Woodstock, schmoodstock. That was a one-time event. It rained, people were messed up on bad acid, and most of the performances, as evidenced by the new 6-CD Woodstock box set, sucked. And yet, and yet, every five years we get the same damned baby-boomer inculcation, a bullshit NPR/NBC/Rolling Stone propaganda fest telling us that this three day party was so transformational an event that it deserves anniversary celebrations.
Ho hum, another mindblowing Flaming Lips experience. Head exploding. Mind melting. Musically inspired. Joyous.
Not to go all generational on you, but we get the Flaming Lips nearly every summer. Unlike Woodstock, a once in a (self-important) lifetime event, we find meaning not by living in the past, but through the continual affirmation that is the Flaming Lips experience. Their show at the Greek last night was, like the dozens of other times we've seen them, remarkable.
West Coast Sound got an early tease on the evening when we ended up in the Greek Theatres' innards before the show. Down below, rows of Lips costumes and props filled the dressing room. Next door, Wayne Coyne was doing photo shoots and video interviews in anticipation of the upcoming release of the band's twelfth studio album, Embryonic. Up above backstage, jumbo red, yellow and orange balloons filled a room to make it look like the Wonka factory.

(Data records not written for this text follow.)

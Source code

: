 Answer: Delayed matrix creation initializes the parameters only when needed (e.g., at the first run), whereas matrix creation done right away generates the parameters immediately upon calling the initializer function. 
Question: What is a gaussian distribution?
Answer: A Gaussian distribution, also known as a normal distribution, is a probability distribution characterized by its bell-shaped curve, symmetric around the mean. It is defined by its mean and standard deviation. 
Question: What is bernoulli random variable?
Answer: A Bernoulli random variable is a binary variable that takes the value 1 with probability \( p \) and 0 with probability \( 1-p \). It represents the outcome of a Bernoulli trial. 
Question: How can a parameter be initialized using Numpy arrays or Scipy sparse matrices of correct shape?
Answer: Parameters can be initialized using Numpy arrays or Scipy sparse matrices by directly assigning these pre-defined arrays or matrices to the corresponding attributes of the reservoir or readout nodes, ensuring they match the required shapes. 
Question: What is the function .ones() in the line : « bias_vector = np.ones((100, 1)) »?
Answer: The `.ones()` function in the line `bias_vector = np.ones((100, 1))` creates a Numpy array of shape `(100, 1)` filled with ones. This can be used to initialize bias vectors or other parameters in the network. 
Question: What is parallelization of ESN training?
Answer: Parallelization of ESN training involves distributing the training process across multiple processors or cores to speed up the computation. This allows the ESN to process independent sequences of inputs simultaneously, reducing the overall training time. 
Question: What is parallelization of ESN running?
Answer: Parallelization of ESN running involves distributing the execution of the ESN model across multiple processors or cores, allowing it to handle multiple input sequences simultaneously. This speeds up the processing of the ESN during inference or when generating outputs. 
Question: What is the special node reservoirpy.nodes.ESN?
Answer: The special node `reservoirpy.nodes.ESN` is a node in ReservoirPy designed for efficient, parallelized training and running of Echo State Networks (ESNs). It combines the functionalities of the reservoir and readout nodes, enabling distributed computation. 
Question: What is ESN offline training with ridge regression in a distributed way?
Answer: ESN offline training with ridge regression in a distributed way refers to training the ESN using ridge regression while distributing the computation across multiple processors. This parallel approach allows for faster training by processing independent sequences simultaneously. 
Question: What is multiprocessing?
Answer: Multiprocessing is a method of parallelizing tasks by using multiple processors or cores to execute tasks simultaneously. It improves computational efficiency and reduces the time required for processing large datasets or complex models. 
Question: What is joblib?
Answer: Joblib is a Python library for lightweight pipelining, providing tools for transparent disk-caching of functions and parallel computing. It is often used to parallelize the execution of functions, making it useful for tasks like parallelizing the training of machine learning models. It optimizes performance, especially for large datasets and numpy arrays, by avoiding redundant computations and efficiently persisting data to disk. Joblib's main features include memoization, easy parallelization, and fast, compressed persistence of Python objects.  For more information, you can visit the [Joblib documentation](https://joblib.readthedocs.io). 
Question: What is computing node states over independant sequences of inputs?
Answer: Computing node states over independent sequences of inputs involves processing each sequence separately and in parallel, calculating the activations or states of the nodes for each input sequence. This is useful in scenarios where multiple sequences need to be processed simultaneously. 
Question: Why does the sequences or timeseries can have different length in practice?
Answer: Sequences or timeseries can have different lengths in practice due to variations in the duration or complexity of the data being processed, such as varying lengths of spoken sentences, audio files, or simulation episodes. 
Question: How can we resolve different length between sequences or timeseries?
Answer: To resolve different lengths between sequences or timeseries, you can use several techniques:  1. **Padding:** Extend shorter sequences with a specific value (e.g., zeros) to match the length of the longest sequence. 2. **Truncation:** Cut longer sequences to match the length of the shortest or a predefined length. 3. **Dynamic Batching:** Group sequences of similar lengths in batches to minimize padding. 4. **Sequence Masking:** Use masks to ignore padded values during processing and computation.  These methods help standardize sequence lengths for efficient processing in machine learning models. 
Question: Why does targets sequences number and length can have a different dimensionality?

It was a nice little peak at the workings of the event, like seeing the Wizard of Oz running the machinery of his kingdom. And what a kingdom it was. Beginning with a high-intensity screen projection of a digital naked lady whose dancing was a graceful kind of sexy, soon her image sat and spread to reveal gaping chasm of bright light, out of which she birthed each member of the Flaming Lips, the Oklahoma City psych-rock band who have been blowing minds since 1983.